For the implementation I chose Java. Three years before it was quite natural, since I was using Java every day at work and it is of of the native languages for Android. However, from today's perspective it was a really a bad decision. As bad a using C# at the university for team project, bachelor thesis and master thesis. Honestly, Java or C# are not suitable for this kind of projects at all. The reasons are multiple.
It is hard and expensive to experiment
I've became a great fan of prototyping and found that crucial for this is to be able to quickly and cheaply experiment.
Lack of shell
For experimenting I find interactive shell an indispensable tool. You just open up the shell, type a few lines of code, see the results, type other code (while still having the previous results at hand) and iterate until you're satisfied. Quick and dirty.
Initial overhead with build tools
In contrast, in Java world you need to create a project, set up a build tool, write some test class, some class with the code, run it and see the results. When you want to explore to results, you need to modify the code, compile and run again. This is just a huge overhead that quickly makes prototyping expensive, annoying and leads to writing lots of code blindly and then debugging the same amount of time. At least there are languages on JVM such as Scala or Groovy that provide shell.
Lack of usable libraries - numeric computation, plotting
A big pain when working on HarmonEye and the university projects was that I had to reinvent wheel a lot of time just to have some basic tools. This takes a lot of time and effort, leads to suboptimal tools and projects since you have to invest your time not only in your own project but to all the tooling. I admit sometimes it is necessary to create the tooling - when there's none available or doesn't not fit your application at all. But otherwise it's just a waste of time. You can do wonders if you can stand on shoulders of giants. And that's exactly what existing libraries provide. Thanks to our predecessors who creted the tooling.

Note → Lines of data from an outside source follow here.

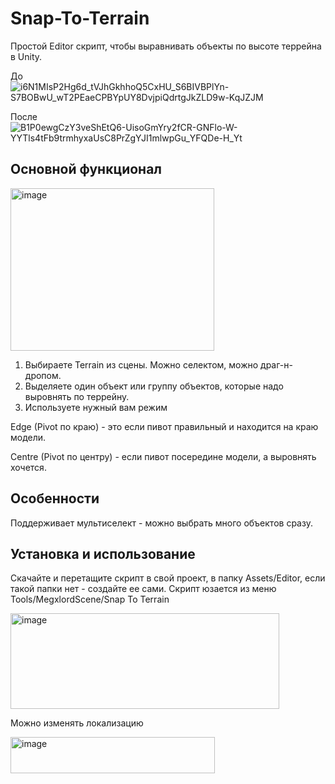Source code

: # Snap-To-Terrain
Простой Editor скрипт, чтобы выравнивать объекты по высоте террейна в Unity.

До
![i6N1MIsP2Hg6d_tVJhGkhhoQ5CxHU_S6BIVBPlYn-S7BOBwU_wT2PEaeCPBYpUY8DvjpiQdrtgJkZLD9w-KqJZJM](https://github.com/user-attachments/assets/fa4f0d8a-da93-414b-8edc-7f8018350bf6)

После
![B1P0ewgCzY3veShEtQ6-UisoGmYry2fCR-GNFlo-W-YYTls4tFb9trmhyxaUsC8PrZgYJI1mlwpGu_YFQDe-H_Yt](https://github.com/user-attachments/assets/dc093f7a-8441-43a9-a75f-721056eacf7c)

## Основной функционал
<img width="326" height="260" alt="image" src="https://github.com/user-attachments/assets/688ff88d-f395-4263-8bb5-c2b70e10d7ce" />

1. Выбираете Terrain из сцены. Можно селектом, можно драг-н-дропом.
2. Выделяете один объект или группу объектов, которые надо выровнять по террейну.
3. Используете нужный вам режим

Edge (Pivot по краю) - это если пивот правильный и находится на краю модели.

Centre (Pivot по центру) - если пивот посередине модели, а выровнять хочется.

## Особенности
Поддерживает мультиселект - можно выбрать много объектов сразу.

## Установка и использование
Скачайте и перетащите скрипт в свой проект, в папку Assets/Editor, если такой папки нет - создайте ее сами.
Скрипт юзается из меню Tools/MegxlordScene/Snap To Terrain

<img width="430" height="153" alt="image" src="https://github.com/user-attachments/assets/841e1bf7-590c-4700-8f64-109dd18151fa" />


Можно изменять локализацию

<img width="327" height="58" alt="image" src="https://github.com/user-attachments/assets/0db49e91-de94-4022-8901-559d9f54994a" />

Sometime you find yourself to create tooling along the way, that will be useful for other as well. That's just a wonderful open-source ecosystem.
We, programmers, tend to be very arrogant when it comes other people's code. Sometimes the critique is valid. Most often the problems of existing code results not from other people being totally stupid morons, just from lack of experience, lack of time, too much politics, etc. We think we'll handle the problem better and often we fall into the same trap.
I needed to represent and handle multidimensional arrays efficiently. In Python you have numpy which has wonderful API, efficient memory representation and super-optimized C/Fortran backend. In Java I had plain arrays of integers. Now, you have ND4J, but this was not available at that time (initial commit at 31 Aug 2014). So since ND-arrays were not my main business I made some working code but it quickly became really painful to use.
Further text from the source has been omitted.